There cannot be an eclipse of the Moon unless the Moon is on the opposite side of the Earth from the Sun—when the Moon is full. The Moon cannot get into the Earth's shadow at any other time.

   There are eclipses of the Sun, too. An eclipse of the Sun occurs when the Moon moves between the Earth and the Sun and shuts off the view of the Sun from part of the Earth. The Moon is too small to ever hide the sun from the whole Earth.

   If the Sun's entire disk is hidden by the Moon, we say that there is a total eclipse. If only a part of the Sun's disk is hidden, we say that there is a partial eclipse. There are always at least two eclipses of the Sun in a year, and there may be as many as five. But most of the eclipses are only par­tial eclipses.

   An eclipse of the Sun does not last nearly as long as an eclipse of the Moon. A total eclipse of the Moon lasts for about two hours. A total eclipse of the Sun never lasts for more than eight minutes.

   During a total eclipse of the Sun, the whole round disk of the Sun is hidden. But the bright band of light around the Sun— the "corona," it is called—still shows. So do some of the flames that shoot up from the Sun. So much sunlight, however, is shut off that darkness falls just as if the Sun had set.

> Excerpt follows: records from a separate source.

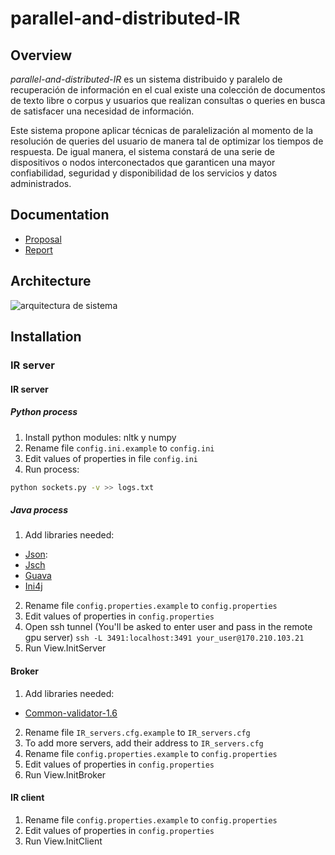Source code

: # parallel-and-distributed-IR

## Overview

_parallel-and-distributed-IR_ es un sistema distribuido y paralelo de recuperación de información en el cual existe una colección de documentos de texto libre o corpus y usuarios que realizan consultas o queries en busca de satisfacer una necesidad de información. 

Este sistema propone aplicar técnicas de paralelización al momento de la resolución de queries del usuario de manera tal de optimizar los tiempos de respuesta. De igual manera, el sistema constará de una serie de dispositivos o nodos interconectados que garanticen una mayor confiabilidad, seguridad y disponibilidad de los servicios y datos administrados.

## Documentation
- [Proposal][1]
- [Report][2]

[1]: https://drive.google.com/open?id=1-hrXE356gGyHKITsZKsmqjxnsO6fwFIvwg2OK6spN-8
[2]: https://docs.google.com/document/d/1hllau0d6Qczqh4gC6YIwdsW8Gl0kH_UjcwTftR25PCA/edit?usp=sharing

## Architecture

![arquitectura de sistema](http://i.imgur.com/AzY7S5x.png)

## Installation

### IR server

#### IR server

##### Python process
1) Install python  modules: nltk y numpy
2) Rename file `config.ini.example` to `config.ini`
3) Edit values of properties in file `config.ini`
4) Run process: 
```bash
python sockets.py -v >> logs.txt
```

##### Java process
1) Add libraries needed: 
- [Json](https://mvnrepository.com/artifact/org.json/json/20140107): 
- [Jsch](http://www.java2s.com/Code/Jar/j/Downloadjsch0142jar.htm)
- [Guava](http://central.maven.org/maven2/com/google/guava/guava/16.0.1/guava-16.0.1.jar)
- [Ini4j](https://mvnrepository.com/artifact/org.ini4j/ini4j/0.5.1)
2) Rename file `config.properties.example` to `config.properties`
3) Edit values of properties in `config.properties`
4) Open ssh tunnel (You'll be asked to enter user and pass in the remote gpu server)
```ssh -L 3491:localhost:3491 your_user@170.210.103.21```
5) Run View.InitServer


 
#### Broker
1) Add libraries needed: 
- [Common-validator-1.6](https://mvnrepository.com/artifact/commons-validator/commons-validator/1.6)
2) Rename file `IR_servers.cfg.example` to `IR_servers.cfg`
3) To add more servers, add their address to `IR_servers.cfg`
4) Rename file `config.properties.example` to `config.properties`
5) Edit values of properties in `config.properties`
6) Run View.InitBroker
 
#### IR client
1) Rename file `config.properties.example` to `config.properties`
2) Edit values of properties in `config.properties`
3) Run View.InitClient
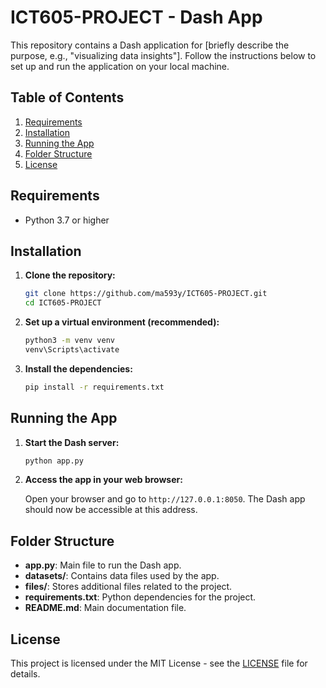 # ICT605-PROJECT - Dash App

This repository contains a Dash application for [briefly describe the purpose, e.g., "visualizing data insights"]. Follow the instructions below to set up and run the application on your local machine.

## Table of Contents
1. [Requirements](#requirements)
2. [Installation](#installation)
3. [Running the App](#running-the-app)
4. [Folder Structure](#folder-structure)
5. [License](#license)

## Requirements

- Python 3.7 or higher

## Installation

1. **Clone the repository:**

    ```bash
    git clone https://github.com/ma593y/ICT605-PROJECT.git
    cd ICT605-PROJECT
    ```

2. **Set up a virtual environment (recommended):**

    ```bash
    python3 -m venv venv
    venv\Scripts\activate
    ```

3. **Install the dependencies:**

    ```bash
    pip install -r requirements.txt
    ```

## Running the App

1. **Start the Dash server:**

    ```bash
    python app.py
    ```

2. **Access the app in your web browser:**

    Open your browser and go to `http://127.0.0.1:8050`. The Dash app should now be accessible at this address.

## Folder Structure

- **app.py**: Main file to run the Dash app.
- **datasets/**: Contains data files used by the app.
- **files/**: Stores additional files related to the project.
- **requirements.txt**: Python dependencies for the project.
- **README.md**: Main documentation file.

## License

This project is licensed under the MIT License - see the [LICENSE](LICENSE) file for details.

Chickens often go to roost, and other animáis go to their barns. But in a very few minutes the "night" is over.

   An eclipse of the Moon can be seen from half the Earth, but an eclipse of the Sun can be seen only in the narrow path where the Moon's shadow falls. Astronomers of­ten make long trips to see a total eclipse of the Sun. They are willing to go a long way because there are many problems about the Sun and the stars that they can study best during a total eclipse.

   People of long ago were frightened by eclipses. But today we are not afraid of them. Scientists now understand eclipses so well that they know all the eclipses there will be in the next several thousand years.